Isso não quer dizer que você não amará as pessoas; ao contrário, somente você pode amar. Uma pessoa que seja dependente de você não pode amá-lo: ela o odiará. Uma pessoa que precisa de você não pode amá-lo. Ela o odiará, porque você se torna o cativeiro. Ela sente que sem você ela não pode viver, sem você ela não pode ser feliz, então, você é a causa das duas coisas, da felicidade e da infelicidade dela. Ela não pode se dar ao luxo de perdê-lo e isso lhe dará uma sensação de aprisionamento: ela é sua prisioneira e se ressentirá disso; ela lutará contra isso. As pessoas odeiam e amam ao mesmo tempo, mas este amor não pode ser muito profundo. Somente uma pessoa que seja consciente, pode amar, porque esta pessoa não precisa de você. Mas então o amor tem uma dimensão totalmente diferente: ele não é apego, ele não é dependência. A pessoa não é sua dependente e não o fará dependente dela: a pessoa permanecerá uma liberdade e lhe permitirá permanecer uma liberdade.

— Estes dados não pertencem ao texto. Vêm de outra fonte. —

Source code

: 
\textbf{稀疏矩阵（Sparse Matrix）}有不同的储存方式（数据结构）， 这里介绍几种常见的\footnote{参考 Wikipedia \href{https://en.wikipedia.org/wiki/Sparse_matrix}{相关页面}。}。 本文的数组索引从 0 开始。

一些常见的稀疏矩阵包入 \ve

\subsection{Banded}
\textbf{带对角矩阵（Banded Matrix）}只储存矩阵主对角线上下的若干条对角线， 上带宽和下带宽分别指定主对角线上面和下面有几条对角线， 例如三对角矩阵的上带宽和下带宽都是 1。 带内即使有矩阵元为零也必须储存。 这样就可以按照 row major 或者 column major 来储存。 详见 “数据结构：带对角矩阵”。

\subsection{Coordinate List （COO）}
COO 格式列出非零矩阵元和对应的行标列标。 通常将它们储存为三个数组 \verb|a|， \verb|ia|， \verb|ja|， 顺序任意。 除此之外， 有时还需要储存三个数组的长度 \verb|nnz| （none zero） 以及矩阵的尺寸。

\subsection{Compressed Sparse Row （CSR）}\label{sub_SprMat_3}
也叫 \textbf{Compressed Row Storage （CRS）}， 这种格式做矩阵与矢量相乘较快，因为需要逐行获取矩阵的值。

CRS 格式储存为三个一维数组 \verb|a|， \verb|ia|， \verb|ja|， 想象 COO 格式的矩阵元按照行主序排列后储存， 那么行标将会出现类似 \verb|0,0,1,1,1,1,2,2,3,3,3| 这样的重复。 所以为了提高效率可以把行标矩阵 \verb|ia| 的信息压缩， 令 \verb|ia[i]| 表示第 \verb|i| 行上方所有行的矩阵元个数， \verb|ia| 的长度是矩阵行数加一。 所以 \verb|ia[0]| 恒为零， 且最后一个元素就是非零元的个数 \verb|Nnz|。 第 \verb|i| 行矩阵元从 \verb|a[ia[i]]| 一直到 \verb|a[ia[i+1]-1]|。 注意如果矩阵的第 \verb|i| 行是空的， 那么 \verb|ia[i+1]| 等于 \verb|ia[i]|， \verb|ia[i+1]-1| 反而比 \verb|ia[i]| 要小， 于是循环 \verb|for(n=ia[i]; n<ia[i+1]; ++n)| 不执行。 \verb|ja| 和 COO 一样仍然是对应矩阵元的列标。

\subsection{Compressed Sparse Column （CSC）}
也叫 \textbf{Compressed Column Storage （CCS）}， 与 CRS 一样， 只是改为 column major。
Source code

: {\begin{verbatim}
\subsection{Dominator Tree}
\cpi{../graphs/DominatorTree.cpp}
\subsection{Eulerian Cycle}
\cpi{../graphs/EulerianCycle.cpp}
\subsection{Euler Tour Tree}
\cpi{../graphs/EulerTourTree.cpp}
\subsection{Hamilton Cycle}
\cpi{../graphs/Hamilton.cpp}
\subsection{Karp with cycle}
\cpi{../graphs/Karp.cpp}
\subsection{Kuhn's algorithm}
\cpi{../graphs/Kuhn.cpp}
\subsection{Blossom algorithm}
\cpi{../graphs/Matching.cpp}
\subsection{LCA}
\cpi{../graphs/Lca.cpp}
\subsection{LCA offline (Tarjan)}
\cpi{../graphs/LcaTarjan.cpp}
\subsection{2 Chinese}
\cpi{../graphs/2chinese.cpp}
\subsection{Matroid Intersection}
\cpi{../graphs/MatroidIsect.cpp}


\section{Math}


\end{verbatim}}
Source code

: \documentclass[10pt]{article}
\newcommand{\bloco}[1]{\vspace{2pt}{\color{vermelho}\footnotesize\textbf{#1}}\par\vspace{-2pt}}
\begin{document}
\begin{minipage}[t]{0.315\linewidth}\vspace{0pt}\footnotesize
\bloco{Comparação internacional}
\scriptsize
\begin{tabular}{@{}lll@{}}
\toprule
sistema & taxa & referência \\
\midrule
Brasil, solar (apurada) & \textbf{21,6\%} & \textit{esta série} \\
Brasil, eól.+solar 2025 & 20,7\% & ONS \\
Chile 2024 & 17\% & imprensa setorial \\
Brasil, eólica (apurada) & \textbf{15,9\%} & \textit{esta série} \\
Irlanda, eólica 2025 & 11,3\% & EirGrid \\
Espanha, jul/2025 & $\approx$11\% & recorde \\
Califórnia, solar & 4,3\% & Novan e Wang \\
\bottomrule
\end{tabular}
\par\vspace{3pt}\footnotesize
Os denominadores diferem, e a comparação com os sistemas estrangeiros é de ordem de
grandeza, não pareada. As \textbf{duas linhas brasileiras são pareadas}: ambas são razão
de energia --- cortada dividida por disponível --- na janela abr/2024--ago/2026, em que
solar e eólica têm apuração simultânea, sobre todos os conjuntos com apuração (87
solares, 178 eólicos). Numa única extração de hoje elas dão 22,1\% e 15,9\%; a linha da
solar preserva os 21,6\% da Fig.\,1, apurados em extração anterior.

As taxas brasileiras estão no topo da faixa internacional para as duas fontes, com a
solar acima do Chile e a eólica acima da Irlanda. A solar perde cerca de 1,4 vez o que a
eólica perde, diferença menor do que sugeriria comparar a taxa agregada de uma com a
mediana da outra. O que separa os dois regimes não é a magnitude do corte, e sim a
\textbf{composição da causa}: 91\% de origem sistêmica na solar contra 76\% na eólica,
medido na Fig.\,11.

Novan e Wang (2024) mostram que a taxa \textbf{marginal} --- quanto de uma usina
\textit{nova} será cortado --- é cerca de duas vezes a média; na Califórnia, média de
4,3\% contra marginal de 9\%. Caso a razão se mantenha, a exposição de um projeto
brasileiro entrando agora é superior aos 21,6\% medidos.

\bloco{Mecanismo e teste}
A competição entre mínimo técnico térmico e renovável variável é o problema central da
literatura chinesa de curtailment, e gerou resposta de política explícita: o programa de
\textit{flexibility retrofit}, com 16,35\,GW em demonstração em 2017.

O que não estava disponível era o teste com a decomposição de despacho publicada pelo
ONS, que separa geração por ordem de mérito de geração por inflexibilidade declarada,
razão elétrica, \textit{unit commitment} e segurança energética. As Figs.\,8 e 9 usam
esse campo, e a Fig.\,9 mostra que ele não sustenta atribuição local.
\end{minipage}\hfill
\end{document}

Vocês serão dois agentes livres, dois seres totais, inteiros, se encontrando. Esse encontro será uma festividade, uma celebração - não uma dependência. Esse encontro será uma alegria, uma brincadeira.

Assim, lembre-se de que se você sente que através da meditação você se tornou mais sensível, então, automaticamente, você se tornará menos apegado, mais desapegado. Porque você estará mais enraizado em si mesmo, você estará mais centrado em si mesmo, você não usará nenhuma outra pessoa como seu centro. O que o apego significa? O apego significa que você está usando outra pessoa como seu centro de ser - Majanu é apegado a Laila: ele diz que não pode viver sem Laila. Isso significa que o centro de seu ser foi transferido. Se você diz que não pode viver sem isto ou aquilo, então, sua alma não está dentro de você. Então, você não está existindo como uma unidade independente, seu centro se moveu para algum outro lugar.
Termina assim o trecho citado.